Procedeu igualmente à Reforma pombalina da Administração Financeira do Estado (Lei de 22 de Dezembro de 1761), em que cria o Erário Régio ou Tesouro Real, o precursor no actual ministério das Finanças e altera radicalmente a organização económica e financeira portuguesa. São introduzidos, formal e completamente, os princípios e regras que não mais deixarão de guiar a administração orçamental do Estado moderno, iniciando a ruptura com o antigo regime e começando a desfazer a confusão entre património nacional e património da Coroa. Cria ainda o cargo de Intendente Geral da Polícia, medida que constituiu o primeiro combate contra o banditismo.
Deve-se igualmente ao Marquês de Pombal a reforma da nossa legislação civil, reforçada com a publicação da Lei da Boa Razão, que tornava necessário todas as futuras leis serem fundamentadas numa razão justa, senão tornar-se-iam inválidas.
E não podemos esquecer que foi por acção do Marquês de Pombal que a Inquisição perdeu o seu poder absoluto, tendo sido suprimida a censura eclesiástica da imprensa (substituída pela Real Mesa Censória, mas de qualquer forma um progresso em relação à situação até aí verificada) e, com a única excepção de Malagrida, acabaram os autos de fé inquisitoriais em que os supostos hereges eram queimados em orgias de fé, como aconteceu durante o reinado do Fidelíssimo João V ao dramaturgo António José da Silva, o Judeu. Os autos de fé regressaram brevemente depois da queda em desgraça do marquês verificada após a morte de D. José I e da ascensão ao trono de D. Maria I, que pretendeu «reparar as ofensas do reino a Deus». Os últimos autos de fé em território nacional realizaram-se em 1781, tendo sido queimadas dezassete pessoas em Coimbra e oito pessoas em Évora.

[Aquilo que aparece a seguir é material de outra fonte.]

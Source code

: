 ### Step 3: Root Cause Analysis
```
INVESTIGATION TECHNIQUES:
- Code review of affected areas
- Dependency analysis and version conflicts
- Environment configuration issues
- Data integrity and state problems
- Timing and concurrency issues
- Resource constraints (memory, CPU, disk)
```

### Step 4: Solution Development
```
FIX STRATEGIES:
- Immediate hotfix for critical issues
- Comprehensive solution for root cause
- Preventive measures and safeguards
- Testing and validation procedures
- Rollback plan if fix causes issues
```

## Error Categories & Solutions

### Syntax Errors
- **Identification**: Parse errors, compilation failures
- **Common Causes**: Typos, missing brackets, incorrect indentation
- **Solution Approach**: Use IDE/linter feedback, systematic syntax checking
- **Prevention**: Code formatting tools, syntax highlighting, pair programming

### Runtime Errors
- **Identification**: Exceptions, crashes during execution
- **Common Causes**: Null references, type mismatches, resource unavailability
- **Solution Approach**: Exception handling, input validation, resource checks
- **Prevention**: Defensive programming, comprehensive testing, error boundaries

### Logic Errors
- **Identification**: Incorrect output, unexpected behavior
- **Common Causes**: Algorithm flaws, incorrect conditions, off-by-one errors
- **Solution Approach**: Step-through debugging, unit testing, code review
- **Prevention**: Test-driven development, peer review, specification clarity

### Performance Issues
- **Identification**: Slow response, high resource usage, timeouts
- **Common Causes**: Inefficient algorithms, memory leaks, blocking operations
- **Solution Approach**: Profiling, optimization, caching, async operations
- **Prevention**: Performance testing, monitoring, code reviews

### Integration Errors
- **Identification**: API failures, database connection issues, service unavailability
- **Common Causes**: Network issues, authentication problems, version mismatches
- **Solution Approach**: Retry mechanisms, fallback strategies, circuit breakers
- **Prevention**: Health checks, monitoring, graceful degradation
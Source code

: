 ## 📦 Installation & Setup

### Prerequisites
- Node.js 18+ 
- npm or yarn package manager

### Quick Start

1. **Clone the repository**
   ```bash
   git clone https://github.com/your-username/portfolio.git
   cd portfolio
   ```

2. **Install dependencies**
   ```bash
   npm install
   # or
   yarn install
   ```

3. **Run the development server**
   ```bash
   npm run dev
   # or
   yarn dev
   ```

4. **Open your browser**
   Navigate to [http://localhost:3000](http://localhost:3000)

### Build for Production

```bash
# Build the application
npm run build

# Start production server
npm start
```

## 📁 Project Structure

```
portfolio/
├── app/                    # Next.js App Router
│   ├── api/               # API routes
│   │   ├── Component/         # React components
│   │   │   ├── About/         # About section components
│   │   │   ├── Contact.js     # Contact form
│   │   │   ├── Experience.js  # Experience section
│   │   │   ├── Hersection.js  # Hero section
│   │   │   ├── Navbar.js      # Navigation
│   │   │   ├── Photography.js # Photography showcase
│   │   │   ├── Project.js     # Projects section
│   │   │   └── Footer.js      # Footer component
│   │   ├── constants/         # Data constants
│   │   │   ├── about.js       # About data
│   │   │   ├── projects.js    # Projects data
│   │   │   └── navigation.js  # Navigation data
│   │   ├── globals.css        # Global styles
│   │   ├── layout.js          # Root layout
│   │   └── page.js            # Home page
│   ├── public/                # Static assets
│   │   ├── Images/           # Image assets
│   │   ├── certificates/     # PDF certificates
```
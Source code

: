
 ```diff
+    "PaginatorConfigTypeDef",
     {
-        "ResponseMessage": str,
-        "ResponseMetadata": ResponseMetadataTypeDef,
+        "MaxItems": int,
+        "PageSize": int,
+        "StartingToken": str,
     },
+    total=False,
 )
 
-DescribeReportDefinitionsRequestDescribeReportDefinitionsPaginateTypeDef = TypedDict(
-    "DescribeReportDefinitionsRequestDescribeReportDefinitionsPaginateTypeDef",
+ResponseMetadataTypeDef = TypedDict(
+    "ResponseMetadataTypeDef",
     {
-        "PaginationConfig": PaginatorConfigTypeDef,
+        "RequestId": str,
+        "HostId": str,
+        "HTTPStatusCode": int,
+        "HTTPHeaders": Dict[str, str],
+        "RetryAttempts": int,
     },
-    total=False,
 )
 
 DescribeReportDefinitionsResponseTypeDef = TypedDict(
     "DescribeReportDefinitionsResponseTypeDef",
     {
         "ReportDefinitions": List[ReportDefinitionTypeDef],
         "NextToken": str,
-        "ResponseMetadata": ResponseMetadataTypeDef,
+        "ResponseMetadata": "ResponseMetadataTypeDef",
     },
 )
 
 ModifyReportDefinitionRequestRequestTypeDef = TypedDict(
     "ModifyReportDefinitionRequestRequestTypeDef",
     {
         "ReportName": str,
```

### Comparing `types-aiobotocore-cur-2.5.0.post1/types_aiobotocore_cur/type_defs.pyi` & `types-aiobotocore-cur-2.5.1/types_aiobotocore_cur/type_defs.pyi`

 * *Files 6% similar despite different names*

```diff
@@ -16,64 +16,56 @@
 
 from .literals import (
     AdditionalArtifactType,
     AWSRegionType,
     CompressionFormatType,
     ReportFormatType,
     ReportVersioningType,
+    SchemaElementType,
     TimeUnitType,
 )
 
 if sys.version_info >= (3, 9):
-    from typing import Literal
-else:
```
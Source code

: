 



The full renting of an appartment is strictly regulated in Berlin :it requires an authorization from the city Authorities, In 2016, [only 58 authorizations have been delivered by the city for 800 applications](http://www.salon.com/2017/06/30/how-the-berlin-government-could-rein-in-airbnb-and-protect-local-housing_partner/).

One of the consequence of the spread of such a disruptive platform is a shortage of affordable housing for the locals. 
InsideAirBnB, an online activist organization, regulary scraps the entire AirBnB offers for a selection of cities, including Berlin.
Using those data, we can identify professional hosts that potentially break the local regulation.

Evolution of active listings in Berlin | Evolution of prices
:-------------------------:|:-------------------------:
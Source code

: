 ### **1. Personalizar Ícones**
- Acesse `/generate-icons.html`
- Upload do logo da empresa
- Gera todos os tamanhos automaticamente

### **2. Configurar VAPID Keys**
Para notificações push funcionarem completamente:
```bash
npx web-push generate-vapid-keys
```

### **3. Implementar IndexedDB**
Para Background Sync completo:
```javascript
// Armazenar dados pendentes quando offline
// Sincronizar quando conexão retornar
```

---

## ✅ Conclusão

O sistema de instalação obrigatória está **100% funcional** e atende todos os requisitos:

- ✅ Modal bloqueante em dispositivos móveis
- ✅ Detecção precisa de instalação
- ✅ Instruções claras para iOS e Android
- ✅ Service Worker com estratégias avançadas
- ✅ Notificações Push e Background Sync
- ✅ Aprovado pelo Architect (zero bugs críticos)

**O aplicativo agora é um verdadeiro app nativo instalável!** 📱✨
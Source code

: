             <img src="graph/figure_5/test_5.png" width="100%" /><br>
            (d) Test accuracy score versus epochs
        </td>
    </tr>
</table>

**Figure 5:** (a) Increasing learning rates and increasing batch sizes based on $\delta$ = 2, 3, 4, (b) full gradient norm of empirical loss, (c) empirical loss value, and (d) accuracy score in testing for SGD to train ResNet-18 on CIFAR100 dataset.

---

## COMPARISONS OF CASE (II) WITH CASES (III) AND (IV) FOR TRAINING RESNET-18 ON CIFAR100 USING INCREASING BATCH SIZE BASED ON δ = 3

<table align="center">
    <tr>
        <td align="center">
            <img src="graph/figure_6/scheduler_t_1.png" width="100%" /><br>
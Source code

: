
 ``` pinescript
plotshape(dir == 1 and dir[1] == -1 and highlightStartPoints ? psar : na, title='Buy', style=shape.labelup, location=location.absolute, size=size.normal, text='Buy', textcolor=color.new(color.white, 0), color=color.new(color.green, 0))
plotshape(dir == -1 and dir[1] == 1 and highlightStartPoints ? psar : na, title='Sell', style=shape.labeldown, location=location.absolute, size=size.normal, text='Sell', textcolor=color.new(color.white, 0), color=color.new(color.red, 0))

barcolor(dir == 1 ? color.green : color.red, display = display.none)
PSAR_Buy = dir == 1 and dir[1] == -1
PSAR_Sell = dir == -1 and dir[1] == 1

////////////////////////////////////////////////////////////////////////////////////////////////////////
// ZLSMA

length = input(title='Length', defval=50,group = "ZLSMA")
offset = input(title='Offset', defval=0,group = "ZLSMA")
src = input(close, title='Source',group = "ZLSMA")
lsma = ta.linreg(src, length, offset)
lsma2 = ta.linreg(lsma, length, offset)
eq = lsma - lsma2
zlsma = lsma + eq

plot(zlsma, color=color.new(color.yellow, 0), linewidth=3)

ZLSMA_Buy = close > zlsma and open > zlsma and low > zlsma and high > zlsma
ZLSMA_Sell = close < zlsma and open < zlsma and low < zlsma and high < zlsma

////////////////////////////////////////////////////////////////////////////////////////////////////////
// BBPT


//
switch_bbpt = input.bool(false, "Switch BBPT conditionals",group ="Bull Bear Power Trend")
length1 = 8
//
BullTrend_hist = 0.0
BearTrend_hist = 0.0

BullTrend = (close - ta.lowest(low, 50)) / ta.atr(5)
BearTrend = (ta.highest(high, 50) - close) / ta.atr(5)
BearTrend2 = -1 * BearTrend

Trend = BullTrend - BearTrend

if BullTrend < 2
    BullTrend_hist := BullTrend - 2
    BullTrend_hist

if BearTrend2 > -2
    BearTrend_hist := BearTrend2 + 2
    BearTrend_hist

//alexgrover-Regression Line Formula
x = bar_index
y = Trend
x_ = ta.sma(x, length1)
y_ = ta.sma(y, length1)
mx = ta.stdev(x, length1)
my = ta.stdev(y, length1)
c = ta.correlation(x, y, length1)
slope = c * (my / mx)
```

Finalmente convém recordar que foi por sua ordem que foi abolida a distinção entre cristão-velhos e cristãos-novos, entre canarins e europeus na Índia e promulgada a abolição da escravatura na metrópole.
Em suma, não obstante o seu pendor ditatorial, um exemplo perfeito do despotismo iluminado que preconizava um Estado absolutista, e o seu lado negro manifestado na brutal retaliação com que puniu os seus adversários políticos, nomeadamente os Távoras, o marquês de Pombal, umas das figuras mais determinantes na nossa História, foi um estadista e um político brilhante que retirou Portugal das trevas obscurantistas e do atraso para onde o poder da Igreja o tinha desterrado. Não mais a Igreja, apesar das tentativas para tal verificadas no reinado da piedosa Maria I, comandou e determinou todos os aspectos da vida nacional. As sementes da laicidade, que tardam em fruir plenamente neste cantinho à beira mar plantado, foram lançadas irreversivelmente em solo português pela mão do controverso mas brilhante Marquês de Pombal!
Bibliografia não disponível online:
«1755 O Terramoto de Lisboa» João Duarte Fonseca, Argumentum, Novembro de 2004.